本発明は、ワイヤーソー用メインローラに関する。
インゴット(SiC、サファイヤ、水晶、ガラス、磁性材料、セラミック等)など各種のワーク(被加工物)を切断するために、ワイヤーソーが用いられている。ワイヤーソーにおいては、複数の円柱状のメインローラが所定間隔おきに平行に配設され、それらのメインローラの外周面には、ワイヤーを掛装可能なように複数のワイヤー溝が所定ピッチで形成されている。

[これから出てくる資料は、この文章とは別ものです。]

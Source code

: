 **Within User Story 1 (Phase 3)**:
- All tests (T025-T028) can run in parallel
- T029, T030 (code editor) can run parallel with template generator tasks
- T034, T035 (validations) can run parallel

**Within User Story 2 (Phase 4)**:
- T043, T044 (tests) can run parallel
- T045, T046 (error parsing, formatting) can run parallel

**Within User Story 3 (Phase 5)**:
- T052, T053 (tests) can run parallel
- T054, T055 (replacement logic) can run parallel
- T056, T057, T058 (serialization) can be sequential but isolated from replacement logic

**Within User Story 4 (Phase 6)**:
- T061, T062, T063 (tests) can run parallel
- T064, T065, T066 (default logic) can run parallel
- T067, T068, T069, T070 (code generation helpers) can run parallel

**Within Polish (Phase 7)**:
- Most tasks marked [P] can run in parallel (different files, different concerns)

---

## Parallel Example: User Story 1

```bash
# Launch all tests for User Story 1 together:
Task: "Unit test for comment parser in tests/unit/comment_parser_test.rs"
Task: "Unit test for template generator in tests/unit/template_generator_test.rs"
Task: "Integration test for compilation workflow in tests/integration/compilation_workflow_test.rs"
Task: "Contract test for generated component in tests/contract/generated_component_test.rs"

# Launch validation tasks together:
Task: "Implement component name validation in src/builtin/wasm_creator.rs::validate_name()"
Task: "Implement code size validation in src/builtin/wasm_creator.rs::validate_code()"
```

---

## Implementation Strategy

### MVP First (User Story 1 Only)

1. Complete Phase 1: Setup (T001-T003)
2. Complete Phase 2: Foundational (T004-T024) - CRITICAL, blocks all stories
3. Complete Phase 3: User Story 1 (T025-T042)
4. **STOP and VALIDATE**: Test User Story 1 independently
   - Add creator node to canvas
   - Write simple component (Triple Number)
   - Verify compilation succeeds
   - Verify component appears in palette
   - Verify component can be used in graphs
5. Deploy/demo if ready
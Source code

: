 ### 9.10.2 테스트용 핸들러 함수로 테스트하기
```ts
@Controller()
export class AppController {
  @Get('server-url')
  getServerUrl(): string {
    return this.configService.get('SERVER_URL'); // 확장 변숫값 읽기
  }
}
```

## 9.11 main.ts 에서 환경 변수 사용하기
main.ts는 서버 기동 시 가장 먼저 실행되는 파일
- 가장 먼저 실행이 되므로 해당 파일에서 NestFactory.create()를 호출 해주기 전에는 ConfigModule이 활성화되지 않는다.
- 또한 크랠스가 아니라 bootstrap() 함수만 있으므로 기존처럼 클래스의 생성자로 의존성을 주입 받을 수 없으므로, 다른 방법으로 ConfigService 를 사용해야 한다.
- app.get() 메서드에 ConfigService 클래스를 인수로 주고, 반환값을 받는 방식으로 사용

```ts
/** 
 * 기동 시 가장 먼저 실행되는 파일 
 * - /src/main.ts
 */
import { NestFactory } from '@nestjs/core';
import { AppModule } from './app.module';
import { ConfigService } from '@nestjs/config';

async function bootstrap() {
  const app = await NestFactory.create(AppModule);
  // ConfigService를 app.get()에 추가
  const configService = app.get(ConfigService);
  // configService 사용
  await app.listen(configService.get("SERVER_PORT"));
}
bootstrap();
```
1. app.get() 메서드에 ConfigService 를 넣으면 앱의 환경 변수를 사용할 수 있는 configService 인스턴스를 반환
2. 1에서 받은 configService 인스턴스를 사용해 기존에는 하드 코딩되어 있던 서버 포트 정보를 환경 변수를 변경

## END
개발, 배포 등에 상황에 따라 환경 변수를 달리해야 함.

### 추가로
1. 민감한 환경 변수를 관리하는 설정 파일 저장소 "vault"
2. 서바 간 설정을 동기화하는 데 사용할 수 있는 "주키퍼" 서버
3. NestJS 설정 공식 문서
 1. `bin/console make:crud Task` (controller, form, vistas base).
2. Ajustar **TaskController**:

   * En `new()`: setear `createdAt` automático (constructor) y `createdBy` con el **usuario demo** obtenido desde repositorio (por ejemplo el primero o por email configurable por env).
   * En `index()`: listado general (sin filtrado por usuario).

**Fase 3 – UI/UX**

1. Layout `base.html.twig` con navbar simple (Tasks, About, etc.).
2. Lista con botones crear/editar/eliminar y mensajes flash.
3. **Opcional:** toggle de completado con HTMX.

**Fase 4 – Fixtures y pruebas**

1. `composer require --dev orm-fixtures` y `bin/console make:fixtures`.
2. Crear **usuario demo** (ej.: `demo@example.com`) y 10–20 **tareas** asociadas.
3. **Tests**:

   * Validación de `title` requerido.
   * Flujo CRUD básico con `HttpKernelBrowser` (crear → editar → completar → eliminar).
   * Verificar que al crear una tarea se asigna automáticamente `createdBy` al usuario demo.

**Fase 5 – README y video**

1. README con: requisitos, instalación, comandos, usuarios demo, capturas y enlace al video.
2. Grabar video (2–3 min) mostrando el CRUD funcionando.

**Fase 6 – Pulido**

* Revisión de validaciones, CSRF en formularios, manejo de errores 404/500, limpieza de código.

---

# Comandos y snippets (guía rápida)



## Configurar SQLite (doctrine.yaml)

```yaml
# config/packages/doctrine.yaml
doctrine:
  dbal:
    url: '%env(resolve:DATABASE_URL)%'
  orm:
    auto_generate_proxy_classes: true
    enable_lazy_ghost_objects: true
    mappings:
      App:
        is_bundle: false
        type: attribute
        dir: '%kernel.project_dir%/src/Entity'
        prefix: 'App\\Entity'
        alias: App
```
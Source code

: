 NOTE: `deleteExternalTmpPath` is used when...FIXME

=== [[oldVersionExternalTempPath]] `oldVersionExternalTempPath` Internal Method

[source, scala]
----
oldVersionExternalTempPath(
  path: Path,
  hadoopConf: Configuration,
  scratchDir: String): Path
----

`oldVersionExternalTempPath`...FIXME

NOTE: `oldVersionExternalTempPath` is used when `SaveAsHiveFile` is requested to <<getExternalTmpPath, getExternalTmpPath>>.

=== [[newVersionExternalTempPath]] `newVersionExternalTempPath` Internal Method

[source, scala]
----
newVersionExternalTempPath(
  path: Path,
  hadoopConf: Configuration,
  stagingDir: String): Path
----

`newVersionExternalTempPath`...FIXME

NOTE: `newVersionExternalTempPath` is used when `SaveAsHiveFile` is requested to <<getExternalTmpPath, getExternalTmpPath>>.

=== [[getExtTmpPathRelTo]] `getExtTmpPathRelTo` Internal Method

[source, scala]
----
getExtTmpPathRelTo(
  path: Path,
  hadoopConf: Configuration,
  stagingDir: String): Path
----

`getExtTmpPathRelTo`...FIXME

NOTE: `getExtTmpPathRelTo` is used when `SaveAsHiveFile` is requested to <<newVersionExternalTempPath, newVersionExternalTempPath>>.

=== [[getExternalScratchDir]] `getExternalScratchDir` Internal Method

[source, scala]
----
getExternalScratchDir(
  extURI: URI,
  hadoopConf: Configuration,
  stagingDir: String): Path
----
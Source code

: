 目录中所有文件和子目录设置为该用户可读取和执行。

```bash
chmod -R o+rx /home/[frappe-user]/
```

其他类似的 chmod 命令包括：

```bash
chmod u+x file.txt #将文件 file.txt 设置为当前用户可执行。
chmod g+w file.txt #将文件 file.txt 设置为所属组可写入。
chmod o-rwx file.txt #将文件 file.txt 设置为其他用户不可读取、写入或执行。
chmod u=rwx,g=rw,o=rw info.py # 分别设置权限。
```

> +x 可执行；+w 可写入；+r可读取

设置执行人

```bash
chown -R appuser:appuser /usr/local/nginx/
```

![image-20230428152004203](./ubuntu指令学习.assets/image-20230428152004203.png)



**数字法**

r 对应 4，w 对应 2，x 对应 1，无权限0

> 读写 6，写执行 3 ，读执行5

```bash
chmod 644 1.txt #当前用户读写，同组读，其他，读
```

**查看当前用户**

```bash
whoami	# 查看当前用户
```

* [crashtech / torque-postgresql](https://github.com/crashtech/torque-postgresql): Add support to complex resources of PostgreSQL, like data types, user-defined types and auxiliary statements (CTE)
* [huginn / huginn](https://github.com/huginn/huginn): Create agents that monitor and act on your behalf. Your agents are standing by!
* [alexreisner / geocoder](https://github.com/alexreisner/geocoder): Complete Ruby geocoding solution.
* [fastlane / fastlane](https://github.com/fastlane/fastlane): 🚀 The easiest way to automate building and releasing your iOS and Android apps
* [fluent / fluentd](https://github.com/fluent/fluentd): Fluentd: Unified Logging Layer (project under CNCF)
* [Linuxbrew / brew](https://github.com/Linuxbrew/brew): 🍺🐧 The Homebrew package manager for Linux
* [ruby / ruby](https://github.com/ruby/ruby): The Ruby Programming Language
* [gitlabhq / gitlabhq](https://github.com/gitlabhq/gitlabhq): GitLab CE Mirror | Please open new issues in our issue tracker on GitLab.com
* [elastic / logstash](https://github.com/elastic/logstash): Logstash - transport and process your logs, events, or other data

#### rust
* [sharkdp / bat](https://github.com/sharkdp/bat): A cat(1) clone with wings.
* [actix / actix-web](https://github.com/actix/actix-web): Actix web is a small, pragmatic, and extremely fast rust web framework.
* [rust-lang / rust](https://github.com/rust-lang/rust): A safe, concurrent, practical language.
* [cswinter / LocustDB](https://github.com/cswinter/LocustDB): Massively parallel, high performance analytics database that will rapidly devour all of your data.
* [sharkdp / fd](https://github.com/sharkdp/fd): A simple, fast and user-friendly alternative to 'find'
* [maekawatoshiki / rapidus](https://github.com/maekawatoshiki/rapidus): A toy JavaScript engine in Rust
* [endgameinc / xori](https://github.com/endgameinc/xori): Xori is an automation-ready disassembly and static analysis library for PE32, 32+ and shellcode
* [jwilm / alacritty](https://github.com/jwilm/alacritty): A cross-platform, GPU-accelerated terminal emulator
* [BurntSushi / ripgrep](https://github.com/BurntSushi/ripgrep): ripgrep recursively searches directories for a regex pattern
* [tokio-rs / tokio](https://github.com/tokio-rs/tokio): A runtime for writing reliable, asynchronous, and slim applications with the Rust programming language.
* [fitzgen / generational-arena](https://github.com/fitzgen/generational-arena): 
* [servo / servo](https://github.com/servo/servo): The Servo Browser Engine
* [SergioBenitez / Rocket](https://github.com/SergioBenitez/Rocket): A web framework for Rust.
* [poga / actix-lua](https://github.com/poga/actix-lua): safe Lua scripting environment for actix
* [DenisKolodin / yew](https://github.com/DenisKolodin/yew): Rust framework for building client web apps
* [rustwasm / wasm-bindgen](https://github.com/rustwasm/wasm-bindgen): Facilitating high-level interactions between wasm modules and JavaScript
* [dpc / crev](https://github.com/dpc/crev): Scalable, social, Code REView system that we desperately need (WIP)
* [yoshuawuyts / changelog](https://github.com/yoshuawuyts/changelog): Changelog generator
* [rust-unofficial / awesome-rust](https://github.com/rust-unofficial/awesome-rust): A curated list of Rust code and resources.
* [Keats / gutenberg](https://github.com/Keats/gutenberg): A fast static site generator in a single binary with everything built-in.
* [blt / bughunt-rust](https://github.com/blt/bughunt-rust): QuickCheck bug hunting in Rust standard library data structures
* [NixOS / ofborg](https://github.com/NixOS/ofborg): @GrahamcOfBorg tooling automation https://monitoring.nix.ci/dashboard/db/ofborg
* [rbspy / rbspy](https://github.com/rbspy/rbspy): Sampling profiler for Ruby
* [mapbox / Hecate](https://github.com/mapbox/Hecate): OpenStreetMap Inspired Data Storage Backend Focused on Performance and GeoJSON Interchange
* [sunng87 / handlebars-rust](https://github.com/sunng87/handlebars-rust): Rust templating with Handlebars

ワイヤーソーによるインゴットの切断加工は、メインローラを回転させて掛装されたワイヤーを走行させながら、そのワイヤー上に砥粒を含むスラリーを供給し、この状態でワイヤーに対してワークを圧接することによって行われる。メインローラに掛装されるワイヤーとしてはピアノ線が使用されるが、ダイヤモンドを電着もしくはボンドなどして得られた固定砥粒ワイヤーを使用する場合には、ワイヤー上に水性のクーラントを供給することにより、短時間でインゴットの切断加工をすることができる。
ワイヤーソー用メインローラの材料としては、ウレタン系樹脂やナイロン系樹脂やポリエチレン系樹脂などの合成樹脂が用いられているが、インゴット等の切断時に、ワイヤーとの摩擦に基づいて発熱し、ワイヤー溝の断面形状が変形してしまうことがある。このようにワイヤー溝の断面形状が変形すると、切断精度が低下して、例えば、ワークを所定厚み、所定平行度のウエハにスライスすることができなくなる。また、ワイヤー溝を隔てる仕切壁の剛性が不十分であると、加工時のワイヤーの張力により、ウエハの切断面が波打つ状態となり平面度が低下してしまうこともある。そして、これらが起こることで、ウエハの歩留まりが低下するという不都合が生じている。
特に、太陽電池用シリコンインゴットを切断するためのワイヤーソーでは、加工品であるシリコンウエハの薄膜化が進んでいるため、ワイヤー溝の形成ピッチ(溝相互の間隔)が狭小化しており、ワイヤー溝間の仕切壁の山頂幅や厚みが小さくなり、仕切壁の剛性が低下してきている。また、このようなウエハの薄膜化に対応して、インゴットの切断に使用するワイヤーも細線化が進み、また上述の固定砥粒化も進んでおり、ワイヤーに負荷される応力が大きくなっている。これらの結果、切断精度の低下による加工品の歩留まりの低下が非常に起こり易くなっていると共に、走行するワイヤーによるワイヤー溝の摩耗も加速している。そして、このような仕切壁の剛性低下とワイヤー溝の早期摩耗の発生により、ワイヤーソー用メインローラの寿命が短くなっているという不都合も起こっている。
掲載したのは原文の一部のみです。